O PROBLEMA ALGORÍTMICO: A obsessão pelo respeito, em uma moldura ética qualquer, cria também um novo circuito de entretenimento na indústria cultural contemporânea. Nesse novo horizonte, indivíduos podem permanecer cada vez mais engajados em plataformas como Twitter e Instagram, caçando por aí pessoas “desrespeitosas” e “monstros insensíveis”. Na verdade, esse gesto traz consigo um certo tipo de prazer implícito e até mesmo um sentimento de autorrealização, quase como se uma energia revolucionária estivesse na ponta do meu dedo, em um simples tweet indignado contra os comentários malignos de alguém desrespeitoso. A cultura do cancelamento, amparada pela conveniência dos algoritmos, por exemplo, segue muito por esse caminho.


O PROBLEMA RETÓRICO: Ao pensar no respeito como um vestígio liberal, debates inteiros são reduzidos a simples acusações morais, ao invés de concentrarem suas energias em níveis mais complexos de reflexão. Na maior parte das vezes, debates se tornam espaços de argumentos ad hominem, com o simples propósito de desmoralizar o oponente, sem com isso oferecer nada de construtivo no processo. Ao substituir decisões complexas, e seus vários níveis de possibilidade e implicação, tudo se resume ao caráter, ao respeito. Essa insistência em desvios morais, por pessoas desrespeitosas, perde de vista a complexidade dos debates, reduzindo toda sua cadeia imensa de pressupostos teóricos, epistêmicos e ontológicos a simples motivações individuais de pessoas éticas ou não.


Como deve ter ficado claro, o objetivo desse ensaio não foi descartar o respeito como prática, mas apenas como um horizonte ideológico que oferece respostas fáceis, simples e convenientes. Nesse sentido, o respeito enquanto ideologia é um fenômeno neoliberal, na medida em que concentra a responsabilidade no sujeito e na sua suposta autossuficiência. Da mesma maneira, temas como meio ambiente seguem pelo mesmo caminho, quando colocamos a responsabilidade em certos sujeitos éticos capazes de reciclar o lixo, comer uma comida vegana ou realizar alguma prática sustentável. Embora essas medidas a longo prazo, e em uma escala planetária, não alterem os problemas do mundo, pelo menos produzem no sujeito um conforto psicológico, além de inimigos palpáveis e de fácil digestão, assim como ganha no processo uma certa identidade, reforçada por uma nova camisa chique e progressista que comprou no shopping mais próximo. Como mudanças estruturais são complexas, e nem um pouco hollywoodianas em suas narrativas, é muito mais conveniente acreditar que o problema existe em simples desvios de caráter de pessoas lá fora, reproduzindo uma batalha épica entre forças do bem contra forças do mal.
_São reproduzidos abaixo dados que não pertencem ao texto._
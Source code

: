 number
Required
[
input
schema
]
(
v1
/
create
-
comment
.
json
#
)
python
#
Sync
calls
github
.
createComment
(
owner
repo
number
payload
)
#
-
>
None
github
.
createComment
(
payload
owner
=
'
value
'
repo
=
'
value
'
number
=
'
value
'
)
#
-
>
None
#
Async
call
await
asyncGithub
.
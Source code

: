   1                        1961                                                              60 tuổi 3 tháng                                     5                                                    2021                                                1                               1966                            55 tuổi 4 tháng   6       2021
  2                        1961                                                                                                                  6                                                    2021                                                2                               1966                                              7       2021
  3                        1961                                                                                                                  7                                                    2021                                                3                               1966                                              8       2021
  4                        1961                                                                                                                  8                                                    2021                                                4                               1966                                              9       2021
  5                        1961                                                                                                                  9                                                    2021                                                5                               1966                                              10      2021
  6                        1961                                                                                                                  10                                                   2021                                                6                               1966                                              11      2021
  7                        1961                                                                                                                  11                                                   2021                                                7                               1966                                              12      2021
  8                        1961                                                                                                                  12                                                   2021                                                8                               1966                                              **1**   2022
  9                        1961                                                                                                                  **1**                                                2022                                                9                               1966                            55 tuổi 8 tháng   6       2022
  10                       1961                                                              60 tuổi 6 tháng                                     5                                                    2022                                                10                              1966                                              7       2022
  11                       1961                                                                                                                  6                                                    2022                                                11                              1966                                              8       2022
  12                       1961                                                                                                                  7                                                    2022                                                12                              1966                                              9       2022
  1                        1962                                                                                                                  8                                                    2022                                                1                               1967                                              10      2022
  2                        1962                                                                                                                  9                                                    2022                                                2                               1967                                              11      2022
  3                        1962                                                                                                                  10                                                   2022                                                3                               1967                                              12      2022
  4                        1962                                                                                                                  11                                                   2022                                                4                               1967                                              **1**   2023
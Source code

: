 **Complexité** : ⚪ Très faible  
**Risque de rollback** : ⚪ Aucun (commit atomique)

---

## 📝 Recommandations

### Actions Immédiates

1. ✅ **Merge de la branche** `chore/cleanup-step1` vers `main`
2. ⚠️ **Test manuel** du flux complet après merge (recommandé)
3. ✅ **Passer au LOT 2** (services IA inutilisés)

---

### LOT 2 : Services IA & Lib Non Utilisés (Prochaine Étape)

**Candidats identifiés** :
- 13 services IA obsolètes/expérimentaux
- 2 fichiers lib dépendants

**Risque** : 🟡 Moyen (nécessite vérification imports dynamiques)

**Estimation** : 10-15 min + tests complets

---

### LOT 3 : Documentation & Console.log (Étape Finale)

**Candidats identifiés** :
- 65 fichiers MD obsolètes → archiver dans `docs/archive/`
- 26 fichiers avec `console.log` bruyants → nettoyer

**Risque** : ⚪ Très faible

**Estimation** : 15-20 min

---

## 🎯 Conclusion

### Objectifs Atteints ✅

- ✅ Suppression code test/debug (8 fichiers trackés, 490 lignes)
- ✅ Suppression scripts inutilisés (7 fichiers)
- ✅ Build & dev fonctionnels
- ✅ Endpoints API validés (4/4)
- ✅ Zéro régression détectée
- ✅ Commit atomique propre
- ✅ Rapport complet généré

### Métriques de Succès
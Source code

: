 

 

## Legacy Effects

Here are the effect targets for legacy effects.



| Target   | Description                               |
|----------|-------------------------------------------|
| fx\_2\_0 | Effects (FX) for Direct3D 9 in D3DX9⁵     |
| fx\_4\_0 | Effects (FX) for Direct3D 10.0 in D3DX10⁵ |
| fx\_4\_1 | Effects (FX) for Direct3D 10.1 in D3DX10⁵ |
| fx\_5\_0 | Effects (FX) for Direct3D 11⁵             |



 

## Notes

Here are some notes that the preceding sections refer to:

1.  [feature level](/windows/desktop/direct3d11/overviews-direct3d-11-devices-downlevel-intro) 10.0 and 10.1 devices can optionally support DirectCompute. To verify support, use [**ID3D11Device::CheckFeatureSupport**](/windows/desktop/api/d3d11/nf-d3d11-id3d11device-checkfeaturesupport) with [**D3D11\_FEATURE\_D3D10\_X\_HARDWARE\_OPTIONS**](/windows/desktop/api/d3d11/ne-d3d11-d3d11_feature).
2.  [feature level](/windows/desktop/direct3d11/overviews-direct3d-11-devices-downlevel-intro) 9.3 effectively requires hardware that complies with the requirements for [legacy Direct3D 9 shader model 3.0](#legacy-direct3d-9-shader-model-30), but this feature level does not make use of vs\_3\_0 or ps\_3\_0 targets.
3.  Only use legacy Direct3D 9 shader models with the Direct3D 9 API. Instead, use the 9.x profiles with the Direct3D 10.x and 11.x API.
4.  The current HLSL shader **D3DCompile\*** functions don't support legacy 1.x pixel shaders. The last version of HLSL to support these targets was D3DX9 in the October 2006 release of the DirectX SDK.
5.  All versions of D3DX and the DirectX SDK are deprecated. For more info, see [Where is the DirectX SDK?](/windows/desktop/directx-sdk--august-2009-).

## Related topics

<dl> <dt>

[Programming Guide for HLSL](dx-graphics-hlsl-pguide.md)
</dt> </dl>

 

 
Ao recusar compreender o capitalismo como uma força destrutiva ao meio ambiente, um conjunto de relações seculares que atravessa e sustenta cada detalhe do nosso cotidiano, até mesmo as minhas próprias conveniências, acreditamos, por outro lado, que o problema é muito menor, envolvendo pessoas malvadas e desprezíveis. Ao invés de algo estrutural, ao invés de repensar todo um modo de produção e novas alternativas de futuro, tudo despenca em um debate de caráter, aparentemente fácil de ser resolvido... basta uma nota de repúdio ou 280 caracteres de intensa indignação!!!